Does the donor want the gift to be in effect during his/her lifetime or at death?

Depending on the type of gift the donor wishes to make, it will kick in either after or before death. For instance, if the donor puts an institution/organization in his/her will (a charitable bequest), it will only be available to the institution/organization after death. But if the donor gives through a CRT or CRUT, he/she will be giving the money upfront and it will be active during his/her lifetime and after death.

Does the donor wish to retain interest in the property gifted and to be involved with where the gift is used?

It is important for donors to be clear about how much money, time, and influence they are prepared to commit to a project, and that they have considered the strategic and personal commitments it will require. http://philanthropy.com/article/Questions-Big-Donors-Should/126789/

Are the values of this organization aligned with the donor’s?

It is important to give to an organization with which the donor has a connection regarding values. That connection will make the donor willing to give more and participate in the organization if necessary. The donor can also represent the organization to the community to possibly recruit more donors.

Does the organization have an operating strategic plan and is it regularly revisited? Does it have an evaluation plan and methodology that captures real outcomes?

What determine the importance of strategic planning are the small number and the long term, organization-wide impact of the decisions in the strategic plan. It is important that the donors have a clear understanding of the goals and long term strategy of the organization so that they are aware of where their money is going and how it will achieve its objective.

Does the organization possess the financial health and managerial capacity to achieve its objectives?

It is important to be sure that the organization/institution to which donors are giving is able to perform the activities and objectives that it promises to. If the managerial capacity is lacking, or if the organization does not have the proper financial capacity to perform the necessary actions and execute its strategy, then it is a bad investment. It is important to ask for the future strategy and to meet other donors involved with various levels of leadership within the organization.

Does the organization readily make its financial and operating information available?

This information should be available on the organization’s website. Its tax forms should be readily available online to ensure that its practices are transparent and that it is financially reliable and accountable.

Donors need to know the tax status of the organization/institution to which they are giving: In order to be deductible, charitable contributions must be made to qualified organizations. Donors can ask any organization whether it is a qualified organization, or they can check IRS Publication 78, Cumulative List of Organizations. It is available at www.IRS.gov. (http://www.irs.gov/newsroom/article/0,,id=172936,00.html)

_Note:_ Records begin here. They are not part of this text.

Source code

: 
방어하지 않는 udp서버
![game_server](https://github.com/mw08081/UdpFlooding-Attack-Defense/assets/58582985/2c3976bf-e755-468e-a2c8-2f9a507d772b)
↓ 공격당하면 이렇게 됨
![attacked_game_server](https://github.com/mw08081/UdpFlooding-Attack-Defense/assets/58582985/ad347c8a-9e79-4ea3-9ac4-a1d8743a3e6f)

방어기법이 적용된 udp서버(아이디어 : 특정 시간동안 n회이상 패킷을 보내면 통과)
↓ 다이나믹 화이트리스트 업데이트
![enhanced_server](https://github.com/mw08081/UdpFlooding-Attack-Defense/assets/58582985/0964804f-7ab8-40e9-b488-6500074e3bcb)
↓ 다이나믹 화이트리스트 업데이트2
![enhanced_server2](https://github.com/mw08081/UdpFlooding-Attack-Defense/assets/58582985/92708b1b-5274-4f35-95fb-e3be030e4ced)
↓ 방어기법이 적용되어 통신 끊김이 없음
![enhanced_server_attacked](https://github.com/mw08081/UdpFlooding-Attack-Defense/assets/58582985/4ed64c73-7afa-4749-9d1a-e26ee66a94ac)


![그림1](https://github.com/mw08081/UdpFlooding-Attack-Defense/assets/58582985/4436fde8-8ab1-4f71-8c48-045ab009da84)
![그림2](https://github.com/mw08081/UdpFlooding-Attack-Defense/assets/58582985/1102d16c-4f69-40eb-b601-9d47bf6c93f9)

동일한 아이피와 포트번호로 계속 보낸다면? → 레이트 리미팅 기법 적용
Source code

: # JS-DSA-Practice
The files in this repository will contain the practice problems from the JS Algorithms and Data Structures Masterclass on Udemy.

It is important that all levels of donors ask these type of questions, and that such questions are addressed at a financial literacy program. “The principles that apply to the wealthy apply also to the less-wealthy because they still have limited resources and limited time,” Tierney says. “The moral of the story is: Don’t wait too long to ask life’s most important questions.” (http://fundraisingwins.wordpress.com/2011/03/28/questions-donors-need-to-ask-themselves/)

 

Receipts

Starting in 2007, donors need a receipt for any donation. The old limit of $250 has been eliminated, so even a $10 bill in the collection plate requires a receipt if they want to deduct it. Here are some specific guidelines:

Donors may deduct up to 50% of their adjusted gross income in one year for charitable donations. (Certain contributions, though, may have lower limits.)

If they give more than 50%, they can carry the excess forward for up to five years.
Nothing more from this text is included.